In April 2002, the U.S. backed a coup that overthrew Venezuela’s democratically elected leftist government and installed right-wing businessman Pedro Carmona as leader. The putsch, however, lasted just 48 hours. Venezuelans from poor and working-class neighborhoods immediately filled the streets demanding that elected President Chávez return to power.

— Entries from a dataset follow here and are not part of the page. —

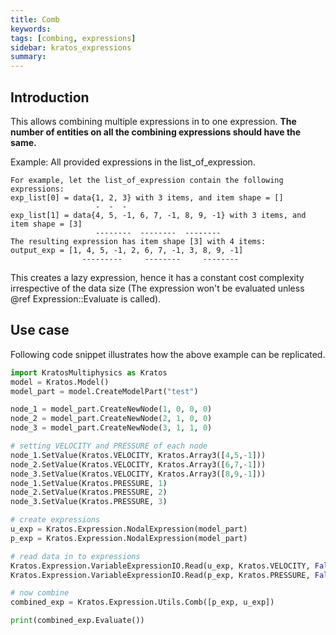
 ```yaml
---
title: Comb
keywords: 
tags: [combing, expressions]
sidebar: kratos_expressions
summary: 
---
```


## Introduction
This allows combining multiple expressions in to one expression. **The number of entities on all the combining expressions should have the same.**

Example:
All provided expressions in the list_of_expression.
```
For example, let the list_of_expression contain the following expressions:
exp_list[0] = data{1, 2, 3} with 3 items, and item shape = []
                   -  -  -
exp_list[1] = data{4, 5, -1, 6, 7, -1, 8, 9, -1} with 3 items, and item shape = [3]
                   --------  --------  --------
The resulting expression has item shape [3] with 4 items:
output_exp = [1, 4, 5, -1, 2, 6, 7, -1, 3, 8, 9, -1]
                ---------     --------     --------
```
This creates a lazy expression, hence it has a constant cost complexity irrespective of the data size (The expression won't be evaluated unless @ref Expression::Evaluate is called).

## Use case
Following code snippet illustrates how the above example can be replicated.
```python
import KratosMultiphysics as Kratos
model = Kratos.Model()
model_part = model.CreateModelPart("test")

node_1 = model_part.CreateNewNode(1, 0, 0, 0)
node_2 = model_part.CreateNewNode(2, 1, 0, 0)
node_3 = model_part.CreateNewNode(3, 1, 1, 0)

# setting VELOCITY and PRESSURE of each node
node_1.SetValue(Kratos.VELOCITY, Kratos.Array3([4,5,-1]))
node_2.SetValue(Kratos.VELOCITY, Kratos.Array3([6,7,-1]))
node_3.SetValue(Kratos.VELOCITY, Kratos.Array3([8,9,-1]))
node_1.SetValue(Kratos.PRESSURE, 1)
node_2.SetValue(Kratos.PRESSURE, 2)
node_3.SetValue(Kratos.PRESSURE, 3)

# create expressions
u_exp = Kratos.Expression.NodalExpression(model_part)
p_exp = Kratos.Expression.NodalExpression(model_part)

# read data in to expressions
Kratos.Expression.VariableExpressionIO.Read(u_exp, Kratos.VELOCITY, False)
Kratos.Expression.VariableExpressionIO.Read(p_exp, Kratos.PRESSURE, False)

# now combine
combined_exp = Kratos.Expression.Utils.Comb([p_exp, u_exp])

print(combined_exp.Evaluate())
```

The military subsequently forced Carmona’s unelected, U.S.-recognized government to step down and reinstalled Chávez.
The State Department later admitted, “it is clear that NED [National Endowment for Democracy], Department of Defense (DOD), and other U.S. assistance programs provided training, institution building, and other support to individuals and organizations understood to be actively involved in the brief ouster of the Chávez government.”
A week after the 2002 coup, leading British newspaper the Guardian reported that the “failed coup in Venezuela was closely tied to senior officials in the U.S. government.”
The U.S. has “long histories in the ‘dirty wars’ of the 1980s, and links to death squads working in Central America at that time,” the Guardian added. “Washington’s involvement in the turbulent events that briefly removed left-wing leader Hugo Chávez from power last weekend resurrects fears about U.S. ambitions in the hemisphere.”
Since 2002, the Venezuelan government has accused the U.S. numerous times of supporting further coup attempts. Washington denied that it was pursuing regime change in Venezuela — although the U.S. has, stretching over many decades, overthrown numerous democratically elected left-wing governments in Latin America.
For a four-month period in Venezuela in 2014, right-wing opposition groups resorted to violent protests. Even after nine Venezuelan national guardsmen were killed, the U.S. government was firm in its support for the opposition.